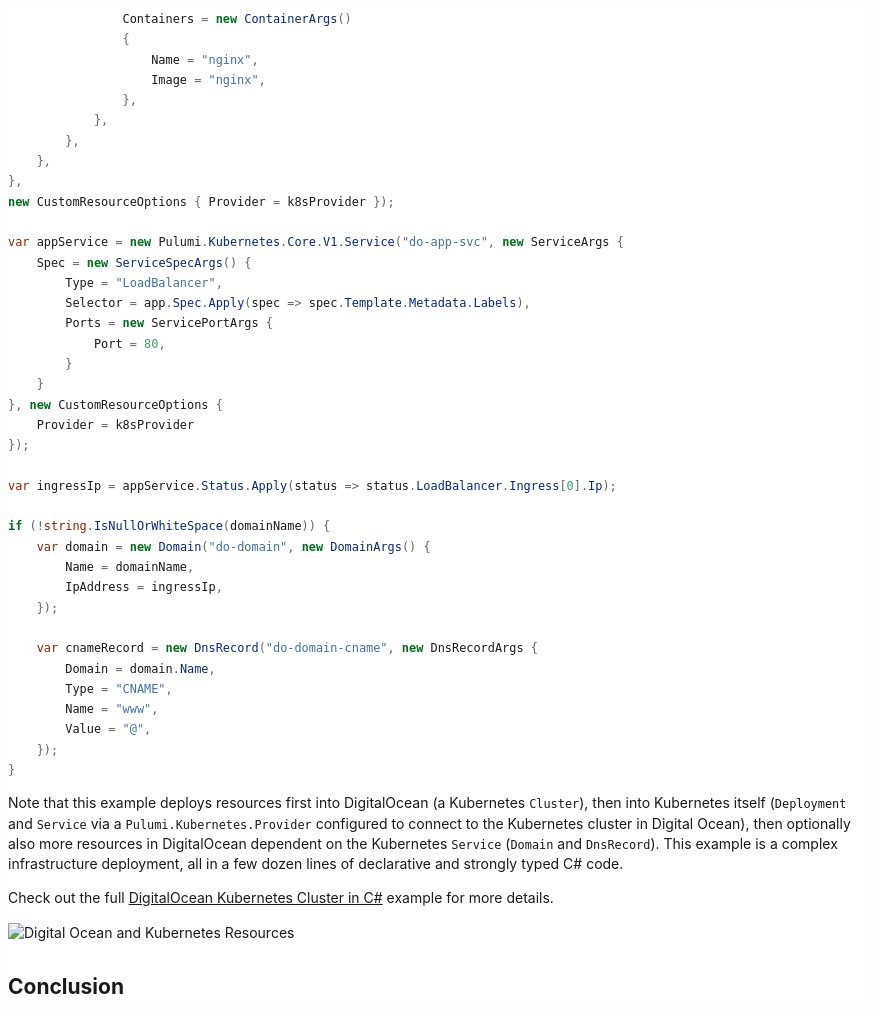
 ```csharp
                Containers = new ContainerArgs()
                {
                    Name = "nginx",
                    Image = "nginx",
                },
            },
        },
    },
},
new CustomResourceOptions { Provider = k8sProvider });

var appService = new Pulumi.Kubernetes.Core.V1.Service("do-app-svc", new ServiceArgs {
    Spec = new ServiceSpecArgs() {
        Type = "LoadBalancer",
        Selector = app.Spec.Apply(spec => spec.Template.Metadata.Labels),
        Ports = new ServicePortArgs {
            Port = 80,
        }
    }
}, new CustomResourceOptions {
    Provider = k8sProvider
});

var ingressIp = appService.Status.Apply(status => status.LoadBalancer.Ingress[0].Ip);

if (!string.IsNullOrWhiteSpace(domainName)) {
    var domain = new Domain("do-domain", new DomainArgs() {
        Name = domainName,
        IpAddress = ingressIp,
    });

    var cnameRecord = new DnsRecord("do-domain-cname", new DnsRecordArgs {
        Domain = domain.Name,
        Type = "CNAME",
        Name = "www",
        Value = "@",
    });
}
```

Note that this example deploys resources first into DigitalOcean (a Kubernetes `Cluster`), then into Kubernetes itself (`Deployment` and `Service` via a `Pulumi.Kubernetes.Provider` configured to connect to the Kubernetes cluster in Digital Ocean), then optionally also more resources in DigitalOcean dependent on the Kubernetes `Service` (`Domain` and `DnsRecord`).  This example is a complex infrastructure deployment, all in a few dozen lines of declarative and strongly typed C# code.

Check out the full [DigitalOcean Kubernetes Cluster in C#](https://github.com/pulumi/examples/blob/master/digitalocean-cs-k8s/Program.cs) example for more details.

![Digital Ocean and Kubernetes Resources](./do-kubernetes-resources.png)

## Conclusion
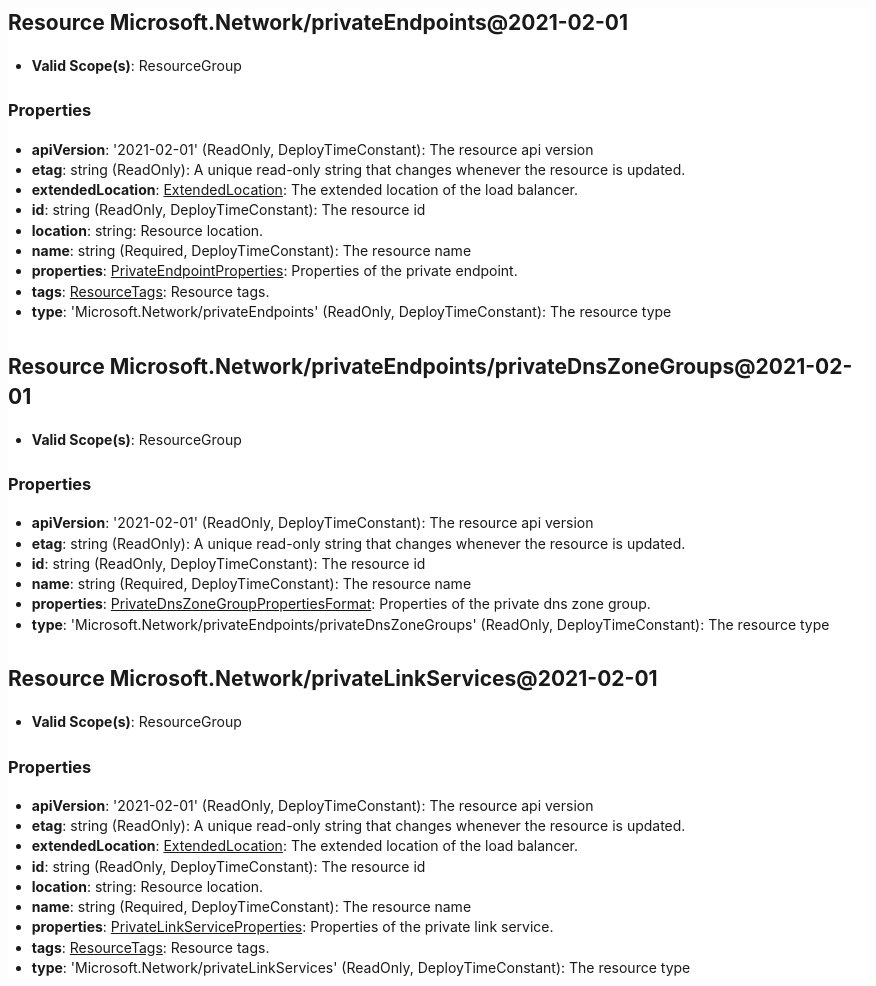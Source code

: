 
## Resource Microsoft.Network/privateEndpoints@2021-02-01
* **Valid Scope(s)**: ResourceGroup
### Properties
* **apiVersion**: '2021-02-01' (ReadOnly, DeployTimeConstant): The resource api version
* **etag**: string (ReadOnly): A unique read-only string that changes whenever the resource is updated.
* **extendedLocation**: [ExtendedLocation](#extendedlocation): The extended location of the load balancer.
* **id**: string (ReadOnly, DeployTimeConstant): The resource id
* **location**: string: Resource location.
* **name**: string (Required, DeployTimeConstant): The resource name
* **properties**: [PrivateEndpointProperties](#privateendpointproperties): Properties of the private endpoint.
* **tags**: [ResourceTags](#resourcetags): Resource tags.
* **type**: 'Microsoft.Network/privateEndpoints' (ReadOnly, DeployTimeConstant): The resource type

## Resource Microsoft.Network/privateEndpoints/privateDnsZoneGroups@2021-02-01
* **Valid Scope(s)**: ResourceGroup
### Properties
* **apiVersion**: '2021-02-01' (ReadOnly, DeployTimeConstant): The resource api version
* **etag**: string (ReadOnly): A unique read-only string that changes whenever the resource is updated.
* **id**: string (ReadOnly, DeployTimeConstant): The resource id
* **name**: string (Required, DeployTimeConstant): The resource name
* **properties**: [PrivateDnsZoneGroupPropertiesFormat](#privatednszonegrouppropertiesformat): Properties of the private dns zone group.
* **type**: 'Microsoft.Network/privateEndpoints/privateDnsZoneGroups' (ReadOnly, DeployTimeConstant): The resource type

## Resource Microsoft.Network/privateLinkServices@2021-02-01
* **Valid Scope(s)**: ResourceGroup
### Properties
* **apiVersion**: '2021-02-01' (ReadOnly, DeployTimeConstant): The resource api version
* **etag**: string (ReadOnly): A unique read-only string that changes whenever the resource is updated.
* **extendedLocation**: [ExtendedLocation](#extendedlocation): The extended location of the load balancer.
* **id**: string (ReadOnly, DeployTimeConstant): The resource id
* **location**: string: Resource location.
* **name**: string (Required, DeployTimeConstant): The resource name
* **properties**: [PrivateLinkServiceProperties](#privatelinkserviceproperties): Properties of the private link service.
* **tags**: [ResourceTags](#resourcetags): Resource tags.
* **type**: 'Microsoft.Network/privateLinkServices' (ReadOnly, DeployTimeConstant): The resource type
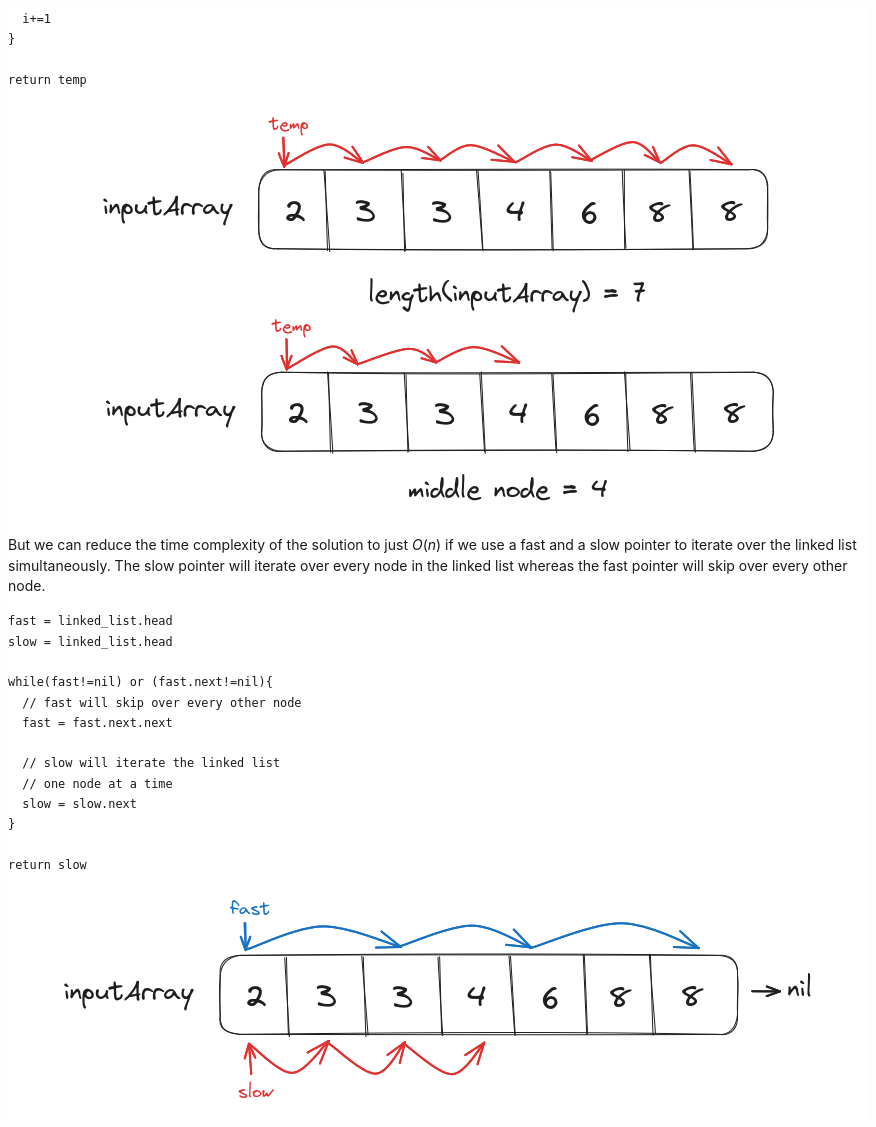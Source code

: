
 ```text
  i+=1
}

return temp
```

<p align="center"><img src="middle-node.png" alt="Finding the middle node of a linked list"></p>

But we can reduce the time complexity of the solution to just $O(n)$ if we use a fast and 
a slow pointer to iterate over the linked list simultaneously. The slow pointer will 
iterate over every node in the linked list whereas the fast pointer will skip over every other node. 

```text
fast = linked_list.head
slow = linked_list.head

while(fast!=nil) or (fast.next!=nil){
  // fast will skip over every other node
  fast = fast.next.next

  // slow will iterate the linked list
  // one node at a time
  slow = slow.next
}

return slow
```

<p align="center"><img src="two-pointers-middle-node.png" alt="Finding the middle node of a linked list using two-pointer approach"></p>
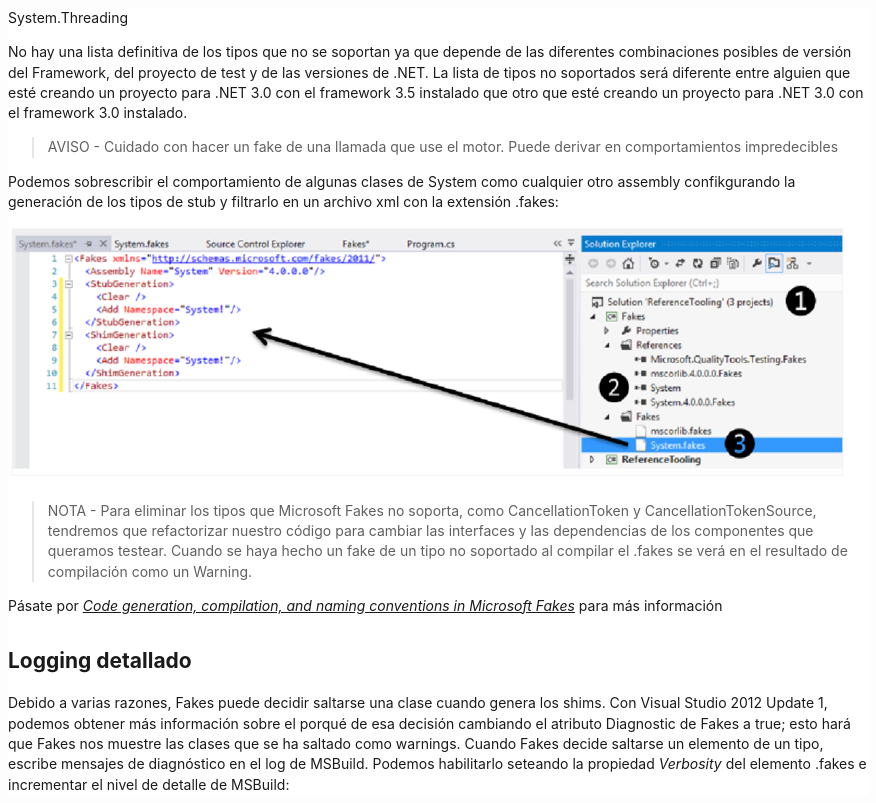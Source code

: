 System.Threading



No hay una lista definitiva de los tipos que no se soportan ya que
depende de las diferentes combinaciones posibles de versión del
Framework, del proyecto de test y de las versiones de .NET. La lista de
tipos no soportados será diferente entre alguien que esté creando un
proyecto para .NET 3.0 con el framework 3.5 instalado que otro que esté
creando un proyecto para .NET 3.0 con el framework 3.0 instalado.

>AVISO - Cuidado con hacer un fake de una llamada que use el motor. Puede derivar en comportamientos impredecibles

Podemos sobrescribir el comportamiento de algunas clases de System como
cualquier otro assembly confikgurando la generación de los tipos de stub
y filtrarlo en un archivo xml con la extensión .fakes:

![](./img/Capitulo4/image2.PNG)
    

>NOTA - Para eliminar los tipos que Microsoft Fakes no soporta, como CancellationToken y CancellationTokenSource, tendremos que refactorizar nuestro código para cambiar las interfaces y las dependencias de los componentes que queramos testear. Cuando se haya hecho un fake de un tipo no soportado al compilar el .fakes se verá en el resultado de compilación como un Warning.

Pásate por [*Code generation, compilation, and naming conventions in
Microsoft Fakes*](http://msdn.microsoft.com/en-us/library/hh708916.aspx)
para más información

Logging detallado 
------------------

Debido a varias razones, Fakes puede decidir saltarse una clase cuando
genera los shims. Con Visual Studio 2012 Update 1, podemos obtener más
información sobre el porqué de esa decisión cambiando el atributo
Diagnostic de Fakes a true; esto hará que Fakes nos muestre las clases
que se ha saltado como warnings. Cuando Fakes decide saltarse un
elemento de un tipo, escribe mensajes de diagnóstico en el log de
MSBuild. Podemos habilitarlo seteando la propiedad *Verbosity* del
elemento .fakes e incrementar el nivel de detalle de MSBuild:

Required action »
Every line containing the word "Spec" must be copied from the material above.

Solution »
    Spec = new ServiceSpecArgs() {
        Selector = app.Spec.Apply(spec => spec.Template.Metadata.Labels),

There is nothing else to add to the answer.